Grupos que atuaram na esquerda, remanescentes de lutas de libertação nacional: não são poucos os que deixaram a política para entrar diretamente no crime. Quando Hans Magnus Enzensberger veio lançar um livro sobre violência, tive a oportunidade de debater com ele na PUC do Rio. Uma de suas teses centrais: os movimentos de libertação, distorcidos pelo tempo e pela falta de perspectiva, sequestram, estabelecem elos com o tráfico de drogas, enfim, transformam-se em quadrilhas como as outras, preocupadas com a própria sobrevivência.
De um modo geral, estava certo. Lembrei apenas que alguns movimentos escapavam a essa lógica: os que buscavam a independência no Timor Leste e os tibetanos, que, asilados na Índia, continuam lutando pela volta do Dalai Lama e por um nível de autonomia em relação à China.
Diante de tantas atrações estivais, o mosquito da dengue veio correndo por fora, até que nos déssemos conta da epidemia e voltássemos a ver, nas águas paradas, nossa ferida narcisística. O mosquito da dengue não tem só o poder de nos expulsar do paraíso. Ele inviabiliza a idéia mesma de um paraíso tropical, "abençoado por Deus, (...) sou Flamengo, tenho uma nega chamada Teresa".
Se for mesmo dar um balanço sério desse verão, o morar num país tropical etc. só compensa mesmo para quem tiver uma nega chamada Teresa. O Flamengo, que frequento todos os dias, anda meio triste. Salários atrasados, a luta cotidiana por cestas básicas, vales-transporte, botijões de gás, fraldas. Os funcionários passam por duros momentos. Na piscina, uns microorganismos andaram fodendo os meus ouvidos, apesar de toda a proteção do silicone.

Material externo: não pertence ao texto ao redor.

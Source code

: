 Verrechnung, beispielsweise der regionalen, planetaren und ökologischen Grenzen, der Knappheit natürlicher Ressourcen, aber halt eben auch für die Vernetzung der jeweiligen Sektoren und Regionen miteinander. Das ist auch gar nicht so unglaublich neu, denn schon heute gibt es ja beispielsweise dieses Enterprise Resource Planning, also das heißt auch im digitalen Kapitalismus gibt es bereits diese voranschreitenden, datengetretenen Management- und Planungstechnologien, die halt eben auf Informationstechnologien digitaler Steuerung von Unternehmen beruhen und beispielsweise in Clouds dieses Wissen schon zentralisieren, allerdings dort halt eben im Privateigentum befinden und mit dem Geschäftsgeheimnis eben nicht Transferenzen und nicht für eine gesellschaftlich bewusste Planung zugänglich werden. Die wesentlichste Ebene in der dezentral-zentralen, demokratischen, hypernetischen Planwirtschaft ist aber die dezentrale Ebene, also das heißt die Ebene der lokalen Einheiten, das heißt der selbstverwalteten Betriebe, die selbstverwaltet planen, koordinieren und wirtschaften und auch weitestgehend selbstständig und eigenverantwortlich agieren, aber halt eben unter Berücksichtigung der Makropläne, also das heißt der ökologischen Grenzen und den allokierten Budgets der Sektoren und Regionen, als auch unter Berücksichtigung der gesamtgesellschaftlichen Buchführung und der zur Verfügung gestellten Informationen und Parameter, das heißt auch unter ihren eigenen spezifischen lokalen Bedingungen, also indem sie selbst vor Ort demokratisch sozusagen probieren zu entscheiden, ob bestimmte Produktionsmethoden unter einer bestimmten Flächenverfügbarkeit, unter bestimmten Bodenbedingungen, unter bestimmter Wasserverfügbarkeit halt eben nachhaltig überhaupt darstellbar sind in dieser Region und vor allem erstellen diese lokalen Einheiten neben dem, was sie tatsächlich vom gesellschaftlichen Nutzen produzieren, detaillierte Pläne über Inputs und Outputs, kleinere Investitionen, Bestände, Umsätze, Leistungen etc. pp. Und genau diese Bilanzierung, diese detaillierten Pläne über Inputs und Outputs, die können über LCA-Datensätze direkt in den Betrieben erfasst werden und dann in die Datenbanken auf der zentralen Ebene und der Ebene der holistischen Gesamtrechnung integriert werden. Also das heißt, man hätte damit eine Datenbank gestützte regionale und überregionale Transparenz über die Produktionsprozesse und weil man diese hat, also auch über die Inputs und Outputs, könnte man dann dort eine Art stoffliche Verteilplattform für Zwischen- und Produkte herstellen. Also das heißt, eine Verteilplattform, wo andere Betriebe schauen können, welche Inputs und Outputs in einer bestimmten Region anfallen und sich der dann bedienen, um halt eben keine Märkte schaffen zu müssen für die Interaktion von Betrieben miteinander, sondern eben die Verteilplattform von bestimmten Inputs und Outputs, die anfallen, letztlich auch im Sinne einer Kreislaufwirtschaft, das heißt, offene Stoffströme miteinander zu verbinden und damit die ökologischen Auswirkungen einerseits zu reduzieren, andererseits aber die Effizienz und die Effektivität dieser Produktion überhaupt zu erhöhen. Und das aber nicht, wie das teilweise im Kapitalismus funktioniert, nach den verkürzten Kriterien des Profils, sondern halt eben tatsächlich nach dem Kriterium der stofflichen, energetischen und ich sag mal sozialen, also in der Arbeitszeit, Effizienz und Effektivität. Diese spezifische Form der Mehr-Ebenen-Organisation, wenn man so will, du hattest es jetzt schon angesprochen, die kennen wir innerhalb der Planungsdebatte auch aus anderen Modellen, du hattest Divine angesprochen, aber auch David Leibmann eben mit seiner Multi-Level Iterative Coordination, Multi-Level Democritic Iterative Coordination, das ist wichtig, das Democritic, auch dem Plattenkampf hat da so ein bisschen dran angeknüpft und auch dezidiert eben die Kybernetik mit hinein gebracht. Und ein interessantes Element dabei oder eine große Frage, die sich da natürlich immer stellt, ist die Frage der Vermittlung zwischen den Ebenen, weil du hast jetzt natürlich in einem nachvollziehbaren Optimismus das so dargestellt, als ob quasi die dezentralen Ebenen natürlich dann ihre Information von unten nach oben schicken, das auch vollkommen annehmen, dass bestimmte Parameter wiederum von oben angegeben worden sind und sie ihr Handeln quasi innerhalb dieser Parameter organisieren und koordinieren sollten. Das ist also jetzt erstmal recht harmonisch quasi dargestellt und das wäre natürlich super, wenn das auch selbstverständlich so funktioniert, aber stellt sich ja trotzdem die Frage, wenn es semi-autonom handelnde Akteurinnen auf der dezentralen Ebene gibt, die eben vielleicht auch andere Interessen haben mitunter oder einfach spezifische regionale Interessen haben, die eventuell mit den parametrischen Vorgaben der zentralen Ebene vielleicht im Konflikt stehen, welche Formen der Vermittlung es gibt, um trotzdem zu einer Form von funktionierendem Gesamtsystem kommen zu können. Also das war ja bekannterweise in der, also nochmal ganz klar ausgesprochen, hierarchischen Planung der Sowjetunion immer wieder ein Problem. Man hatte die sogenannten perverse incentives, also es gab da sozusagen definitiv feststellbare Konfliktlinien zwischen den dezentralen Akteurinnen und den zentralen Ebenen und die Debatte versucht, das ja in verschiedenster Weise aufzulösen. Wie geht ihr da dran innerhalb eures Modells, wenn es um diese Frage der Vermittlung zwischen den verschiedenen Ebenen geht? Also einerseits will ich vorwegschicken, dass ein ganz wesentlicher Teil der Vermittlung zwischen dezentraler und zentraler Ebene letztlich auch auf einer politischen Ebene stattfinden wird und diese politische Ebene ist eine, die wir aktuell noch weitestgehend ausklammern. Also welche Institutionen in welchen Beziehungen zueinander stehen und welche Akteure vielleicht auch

Talvez esse verão tenha sido mesmo um teste divino para ver se conseguiríamos manter a cor, o humor e o tesão ao longo das calamidades. Se Nietzsche tiver razão, podemos concluir que tudo que não nos mata nos torna mais fortes, embora a curto prazo isso seja inútil para quem está moído com as dores da dengue.

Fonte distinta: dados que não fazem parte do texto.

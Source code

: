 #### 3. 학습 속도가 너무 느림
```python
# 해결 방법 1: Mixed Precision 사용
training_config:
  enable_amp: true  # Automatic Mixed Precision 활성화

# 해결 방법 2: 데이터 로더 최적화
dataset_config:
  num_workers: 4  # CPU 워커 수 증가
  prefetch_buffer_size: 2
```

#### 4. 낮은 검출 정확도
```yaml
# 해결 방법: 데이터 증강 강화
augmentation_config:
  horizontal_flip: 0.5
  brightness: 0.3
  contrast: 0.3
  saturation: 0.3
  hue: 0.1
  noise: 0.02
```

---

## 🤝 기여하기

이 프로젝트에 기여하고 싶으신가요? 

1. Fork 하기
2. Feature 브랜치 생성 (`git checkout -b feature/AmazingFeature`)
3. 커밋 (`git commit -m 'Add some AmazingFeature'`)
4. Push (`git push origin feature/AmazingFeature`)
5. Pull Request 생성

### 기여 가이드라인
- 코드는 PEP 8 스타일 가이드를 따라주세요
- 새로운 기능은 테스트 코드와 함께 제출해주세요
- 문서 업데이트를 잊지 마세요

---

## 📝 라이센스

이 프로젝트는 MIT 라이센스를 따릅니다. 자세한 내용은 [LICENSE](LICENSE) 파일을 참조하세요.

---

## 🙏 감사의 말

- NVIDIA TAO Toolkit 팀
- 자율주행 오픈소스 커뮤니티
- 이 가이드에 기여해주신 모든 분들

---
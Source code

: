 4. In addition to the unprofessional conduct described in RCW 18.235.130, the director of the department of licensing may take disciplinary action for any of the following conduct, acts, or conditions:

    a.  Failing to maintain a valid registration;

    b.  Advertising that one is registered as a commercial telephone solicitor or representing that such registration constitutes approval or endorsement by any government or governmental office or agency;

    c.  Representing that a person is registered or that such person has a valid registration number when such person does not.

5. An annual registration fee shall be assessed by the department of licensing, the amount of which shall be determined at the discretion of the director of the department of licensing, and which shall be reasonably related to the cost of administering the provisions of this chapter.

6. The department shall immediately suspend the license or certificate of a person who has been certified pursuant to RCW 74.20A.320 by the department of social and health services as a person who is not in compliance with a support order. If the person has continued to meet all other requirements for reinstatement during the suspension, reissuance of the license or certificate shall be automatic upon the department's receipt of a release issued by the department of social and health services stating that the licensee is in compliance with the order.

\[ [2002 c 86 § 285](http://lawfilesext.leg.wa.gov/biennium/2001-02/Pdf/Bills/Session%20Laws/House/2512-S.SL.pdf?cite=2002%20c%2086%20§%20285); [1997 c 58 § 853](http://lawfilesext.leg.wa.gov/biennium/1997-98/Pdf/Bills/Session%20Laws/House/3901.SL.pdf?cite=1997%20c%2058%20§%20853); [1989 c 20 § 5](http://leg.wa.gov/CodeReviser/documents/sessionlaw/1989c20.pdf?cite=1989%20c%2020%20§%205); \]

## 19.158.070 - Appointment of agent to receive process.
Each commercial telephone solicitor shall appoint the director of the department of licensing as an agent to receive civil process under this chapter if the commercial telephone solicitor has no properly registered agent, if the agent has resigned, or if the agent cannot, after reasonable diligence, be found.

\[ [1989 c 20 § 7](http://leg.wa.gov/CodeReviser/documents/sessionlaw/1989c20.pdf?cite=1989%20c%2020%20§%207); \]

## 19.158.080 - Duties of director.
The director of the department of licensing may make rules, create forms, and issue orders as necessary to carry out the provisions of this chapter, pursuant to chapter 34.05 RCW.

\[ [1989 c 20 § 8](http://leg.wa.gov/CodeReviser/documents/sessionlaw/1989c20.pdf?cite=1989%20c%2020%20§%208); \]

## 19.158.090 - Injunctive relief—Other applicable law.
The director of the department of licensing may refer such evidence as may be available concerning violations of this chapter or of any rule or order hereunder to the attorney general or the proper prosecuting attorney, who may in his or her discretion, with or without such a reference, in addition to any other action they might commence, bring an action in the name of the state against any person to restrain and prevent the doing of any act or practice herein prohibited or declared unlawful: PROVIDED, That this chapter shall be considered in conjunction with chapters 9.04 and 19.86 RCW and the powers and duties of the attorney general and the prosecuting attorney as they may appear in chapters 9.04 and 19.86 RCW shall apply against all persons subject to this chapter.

O mosquito da dengue é um verdadeiro terrorista, já que realiza algumas ações, mas nos mantém em pânico o tempo todo.
Quantas pessoas tiveram uma simples dor de cabeça e pensaram que estavam contaminadas? De madrugada, de janela aberta, de vez em quando entra um mosquito e pica. Como saber se era o temido Aedes, se escapa no escuro, se volta com os outros, como uma esquadrilha zumbindo no seu ouvido? Como compará-los com os que você viu no jornal da TV, como ver suas costas raiadas de branco, se tudo o que você capta é um zumbido à procura de um pouso num corpo suado?
Se tivesse uma comunicação secreta com as amendoeiras, pediria que amarelassem logo e deixassem cair suas folhas. Há anos em que um bom outono é tudo de que precisamos.